KASTAMONU (AA) - SEMİH YÜKSEL - Karadeniz Teknik Üniversitesi (KTÜ) Sürmene Deniz Bilimleri Fakültesi Öğretim Üyesi Doç. Dr. Nadir Başçınar, kültür balıklarına ön yargıyla yaklaşıldığını belirterek, "Ön yargılar ve birtakım karalama kampanyaları, kültür balığına talebi olumsuz etkilemektedir. Oysa kültür balıklarının üretim aşamasından sofralara ulaştırılmasına kadarki her anı titizlikle izlenmektedir" dedi.
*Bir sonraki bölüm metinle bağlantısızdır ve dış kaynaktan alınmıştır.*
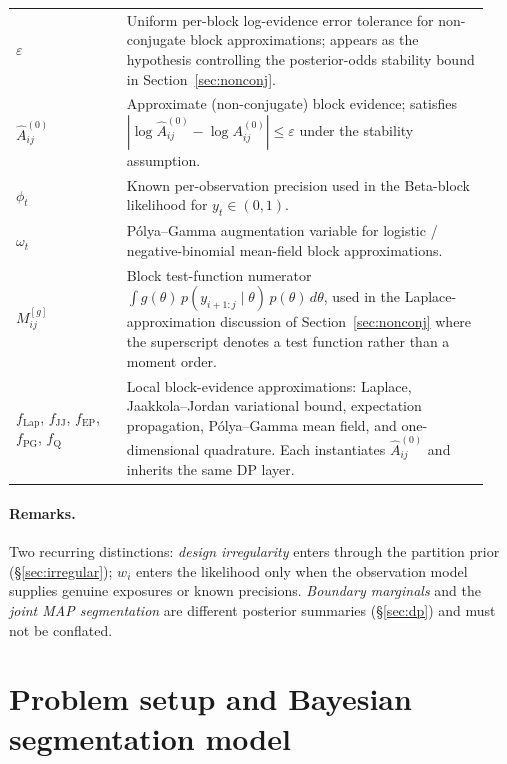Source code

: \begin{longtable}{@{}p{0.22\linewidth}p{0.72\linewidth}@{}}
\midrule
$\varepsilon$ & Uniform per-block log-evidence error tolerance for non-conjugate block approximations; appears as the hypothesis controlling the posterior-odds stability bound in Section~\ref{sec:nonconj}. \\
$\widehat A^{(0)}_{ij}$ & Approximate (non-conjugate) block evidence; satisfies $|\log\widehat A^{(0)}_{ij} - \log A^{(0)}_{ij}| \le \varepsilon$ under the stability assumption. \\
$\phi_t$ & Known per-observation precision used in the Beta-block likelihood for $y_t\in(0,1)$. \\
$\omega_t$ & P\'olya--Gamma augmentation variable for logistic / negative-binomial mean-field block approximations. \\
$M^{[g]}_{ij}$ & Block test-function numerator $\int g(\theta)\, p(y_{i+1:j}\mid \theta)\, p(\theta)\, d\theta$, used in the Laplace-approximation discussion of Section~\ref{sec:nonconj} where the superscript denotes a test function rather than a moment order. \\
\midrule
$f_{\mathrm{Lap}}$, $f_{\mathrm{JJ}}$, $f_{\mathrm{EP}}$, $f_{\mathrm{PG}}$, $f_{\mathrm{Q}}$ & Local block-evidence approximations:
Laplace, Jaakkola--Jordan variational bound, expectation propagation, P\'olya--Gamma mean field,
and one-dimensional quadrature. Each instantiates $\widehat A^{(0)}_{ij}$ and inherits the same DP layer. \\
\bottomrule
\end{longtable}

\paragraph{Remarks.}
Two recurring distinctions: \emph{design irregularity} enters through the partition prior
(\S\ref{sec:irregular}); $w_i$ enters the likelihood only when the observation model supplies
genuine exposures or known precisions. \emph{Boundary marginals} and the \emph{joint MAP
segmentation} are different posterior summaries (\S\ref{sec:dp}) and must not be conflated.

\section{Problem setup and Bayesian segmentation model}
\label{sec:setup}


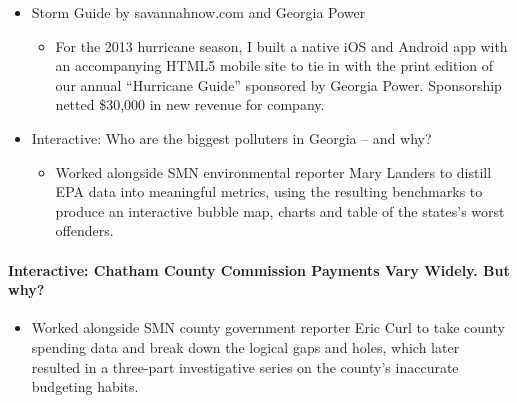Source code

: \documentclass{article}
\begin{document}
\begin{itemize}[noitemsep,topsep=\mdcompacttopsep]
\item{}Storm Guide by savannahnow.com and Georgia Power

\begin{itemize}[noitemsep,topsep=\mdcompacttopsep]%

\item{}For the 2013 hurricane season, I built a native iOS and Android app with an accompanying HTML5 mobile site to tie in with the print edition of our annual “Hurricane Guide” sponsored by Georgia Power. Sponsorship netted \$30,000 in new revenue for company.%
\end{itemize}%

\item{}Interactive: Who are the biggest polluters in Georgia – and why?

\begin{itemize}[noitemsep,topsep=\mdcompacttopsep]%

\item{}Worked alongside SMN environmental reporter Mary Landers to distill EPA data into meaningful metrics, using the resulting benchmarks to produce an interactive bubble map, charts and table of the states's worst offenders.%
\end{itemize}%
\end{itemize}%

\paragraph{Interactive: Chatham County Commission Payments Vary Widely. But why?}\label{sec-interactive--chatham-county-commission-payments-vary-widely-but-why}%

\begin{itemize}[noitemsep,topsep=\mdcompacttopsep]%

\item{}Worked alongside SMN county government reporter Eric Curl to take county spending data and break down the logical gaps and holes, which later resulted in a three-part investigative series on the county's inaccurate budgeting habits.%
\end{itemize}%
\end{document}
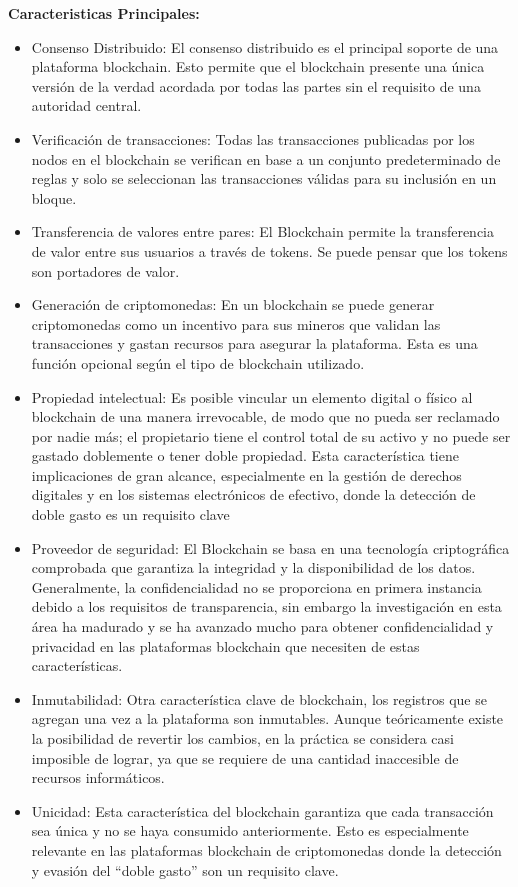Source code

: \textbf{Caracteristicas Principales:}

\begin{itemize}
    \item Consenso Distribuido: El consenso distribuido es el principal soporte de una plataforma blockchain. Esto permite que el blockchain presente una única versión de la verdad acordada por todas las partes sin el requisito de una autoridad central.
    \item Verificación de transacciones: Todas las transacciones publicadas por los  nodos en el blockchain se verifican en base a un conjunto predeterminado de reglas y solo se seleccionan las transacciones válidas para su inclusión en un bloque.
    \item Transferencia de valores entre pares: El Blockchain permite la transferencia de valor entre sus usuarios a través de tokens. Se puede pensar que los tokens son portadores de valor.
    \item Generación de criptomonedas: En un blockchain se  puede generar criptomonedas como un incentivo para sus mineros que validan las transacciones y gastan recursos para asegurar la plataforma. Esta es una función opcional según el tipo de blockchain utilizado.
    \item Propiedad intelectual: Es posible vincular un elemento digital o físico al blockchain de una manera irrevocable, de modo que no pueda ser reclamado por nadie más; el propietario tiene el control total de su activo y no puede ser gastado doblemente o tener doble propiedad. Esta característica tiene implicaciones de gran alcance, especialmente en la gestión de derechos digitales y en los sistemas electrónicos de efectivo, donde la detección de doble gasto es un requisito clave
    \item Proveedor de seguridad: El Blockchain se basa en una tecnología criptográfica comprobada que garantiza la integridad y la disponibilidad de los datos. Generalmente, la confidencialidad no se proporciona en primera instancia debido a los requisitos de transparencia, sin embargo la investigación en esta área ha  madurado y se ha avanzado mucho para obtener confidencialidad y privacidad en las plataformas blockchain que necesiten de estas características.
    \item Inmutabilidad: Otra característica clave de blockchain, los registros que se agregan una vez a la plataforma son inmutables. Aunque teóricamente existe la posibilidad de revertir los cambios, en la práctica se considera casi imposible de lograr, ya que se requiere de una cantidad inaccesible de recursos informáticos.
    \item Unicidad: Esta característica del blockchain garantiza que cada transacción sea única y no se haya consumido anteriormente. Esto es especialmente relevante en las plataformas blockchain de criptomonedas donde la detección y  evasión  del “doble gasto” son un requisito clave.
\end{itemize}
Başçınar, AA muhabirine yaptığı açıklamada, insanların kontrolünde üretilen alabalık, çipura, levrek ve sazanın kültür balıkları grubunda değerlendirildiğini söyledi.

Kültür balıklarının en sağlıklı besin kaynağı olduğunu savunan Başçınar, "Ön yargılar ve birtakım karalama kampanyaları, kültür balıklarına talebi olumsuz etkilemektedir. Oysa kültür balıklarının üretim aşamasından sofralara ulaştırılmasına kadarki her anı titizlikle izlenmektedir. Bu balıklar son derece besleyicidir. 7'den 70'e tüm vatandaşlarımız güvenle, sağlıkla kültür balığı yiyebilir" şeklinde konuştu.

"Hamile kadınlar, yaşlılar ve çocuklar mutlaka kültür balığı yemelidir" diyen Başçınar, kültür balıklarının protein ve doymamış yağ asitleri açısından zengin olduğunu, bunun da insan sağlığına önemli katkı sağladığını vurguladı.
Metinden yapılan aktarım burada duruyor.